The SW26010 was rated at 3.06 teraflops peak and ran at 1.45 GHz. If you did a die shrink on this chip from 28 nanometers and then increased the cores by 50 percent and then doubled up the vector width to 512-bits, while keeping the clock speed the same, then you would create a device that delivered 9.2 teraflops. But this SW26010-Pro chip delivers 14.03 teraflops, and so the clock speed much have increased by 52.7 percent to 2.22 GHz to reach that performance level.
Add it all up, and the 105 cabinet system tested on the BaGuaLu training model, with its 107,250 SW26010-Pro processors, had a peak theoretical performance of 1.51 exaflops. We like base 2 numbers and think that the OceanLight system probably scales to 160 cabinets, which would be 163,840 nodes and just under 2.3 exaflops of peak FP64 and FP32 performance. If it is only 120 cabinets (also a base 2 number), OceanLight will come in at 1.72 exaflops peak. But these rack scales are, once again, just hunches.

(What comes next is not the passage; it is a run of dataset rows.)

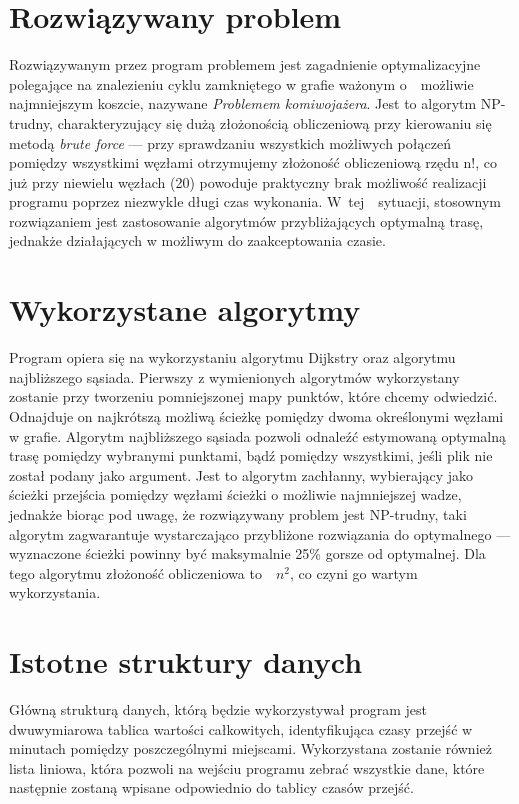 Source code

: \documentclass[12pt,a4paper]{article}
\begin{document}
\section{Rozwiązywany problem}
Rozwiązywanym przez program problemem jest zagadnienie optymalizacyjne polegające na znalezieniu cyklu zamkniętego w grafie ważonym o~~możliwie najmniejszym koszcie, nazywane \textsl{Problemem komiwojażera}. Jest to algorytm NP-trudny, charakteryzujący się dużą złożonością obliczeniową przy kierowaniu się metodą \textsl{brute force} --- przy sprawdzaniu wszystkich możliwych połączeń pomiędzy wszystkimi węzłami otrzymujemy złożoność obliczeniową rzędu n!, co już przy niewielu węzłach (20) powoduje praktyczny brak możliwość realizacji programu poprzez niezwykle długi czas wykonania. W~tej~~sytuacji, stosownym rozwiązaniem jest zastosowanie algorytmów przybliżających optymalną trasę, jednakże działających w możliwym do zaakceptowania czasie.
\section{Wykorzystane algorytmy}
Program opiera się na wykorzystaniu algorytmu Dijkstry oraz algorytmu najbliższego sąsiada. Pierwszy z wymienionych algorytmów wykorzystany zostanie przy tworzeniu pomniejszonej mapy punktów, które chcemy odwiedzić. Odnajduje on najkrótszą możliwą ścieżkę pomiędzy dwoma określonymi węzłami w grafie. Algorytm najbliższego sąsiada pozwoli odnaleźć estymowaną optymalną trasę pomiędzy wybranymi punktami, bądź pomiędzy wszystkimi, jeśli plik  nie został podany jako argument. Jest to algorytm zachłanny, wybierający jako ścieżki przejścia pomiędzy węzłami ścieżki o możliwie najmniejszej wadze, jednakże biorąc pod uwagę, że rozwiązywany problem jest NP-trudny, taki algorytm zagwarantuje wystarczająco przybliżone rozwiązania do optymalnego --- wyznaczone ścieżki powinny być maksymalnie 25\% gorsze od optymalnej. Dla tego algorytmu złożoność obliczeniowa to~~$n^2$, co czyni go wartym wykorzystania.
\section{Istotne struktury danych}
Główną strukturą danych, którą będzie wykorzystywał program jest dwuwymiarowa tablica wartości całkowitych, identyfikująca czasy przejść w minutach pomiędzy poszczególnymi miejscami. Wykorzystana zostanie również lista liniowa, która pozwoli na wejściu programu zebrać wszystkie dane, które następnie zostaną wpisane odpowiednio do tablicy czasów przejść.
\end{document}
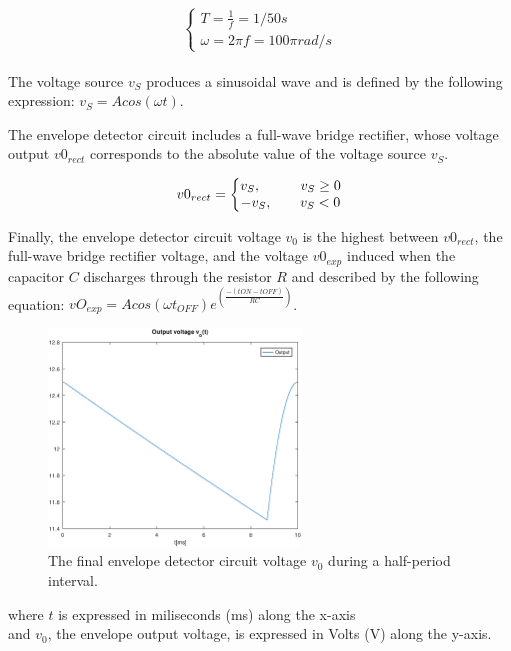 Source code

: \[
\left\{\begin{matrix}
T = \frac{1}{f} = 1/50 s\\
\omega = 2 \pi f = 100 \pi rad/s
\end{matrix}\right.
\]

\paragraph{}
The voltage source $v_S$ produces a sinusoidal wave and is defined by the following expression: $v_S=Acos(\omega t)$.

The envelope detector circuit includes a full-wave bridge rectifier, whose voltage output $v0_{rect}$ corresponds to the absolute value of the voltage source $v_S$.

\[
v0_{rect} =
\left\{\begin{matrix}
v_S, \hspace{1cm} v_S \ge 0\\
-v_S,\hspace{0.7cm} v_S < 0\\
\end{matrix}\right.
\]

Finally, the envelope detector circuit voltage $v_0$ is the highest between $v0_{rect}$, the full-wave bridge rectifier voltage, and the voltage $v0_{exp}$ induced when the capacitor $C$ discharges through the resistor $R$ and described by the following equation: $vO_{exp}=Acos(\omega t_{OFF})e^(\frac{-({tON}-{tOFF})}{RC})$.


\begin{figure}[H] \centering
\includegraphics[width=0.6\textwidth]{envelope.eps}
\caption{The final envelope detector circuit voltage $v_0$ during a half-period interval.}
\label{fig:envelope}
\end{figure}

where $t$ is expressed in miliseconds (ms) along the x-axis\\
and $v_0$, the envelope output voltage, is expressed in Volts (V) along the y-axis.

If the 160 cabinet scale is the maximum for OceanLight, then China could best the performance of the 1.5 exaflops “Frontier” supercomputer being tuned up at Oak Ridge National Laboratories today and also extend beyond the peak theoretical performance of the 2 exaflops “Aurora” supercomputer coming to Argonne National Laboratory later this year – and maybe even further than the “El Capitan” supercomputer going into Lawrence Livermore National Laboratory in 2023 and expected to be around 2.2 exaflops to 2.3 exaflops according to the scuttlebutt.
We would love to see the thermals and costs of OceanLight. The SW26010-Pro chip could burn very hot, to be sure, and run up the electric bill for power and cooling, but if SMIC can get good yield on 14 nanometer processes, the chip could be a lot less expensive to make than, say, a massive GPU accelerator from Nvidia, AMD, or Intel. (It’s hard to say.) Regardless, having indigenous parts matters more than power efficiency for China right now, and into its future, and we said as much last summer when contemplating China’s long road to IT independence. Imagine what China can do with a shrink to 7 nanometer processes when SMIC delivers them – apparently not even using extreme ultraviolet (EUV) light – many years hence. . . .
The bottom line is that NRCPC, working with SMIC, has had an exascale machine in the field for a year already. (There are two, in fact.) Can the United States say that right now? No it can’t. The United States is counting on its exascale machines to be more energy efficient – Frontier and El Capitan for sure, we shall see with Aurora – but we have no idea how computationally efficient any of these future machines really are.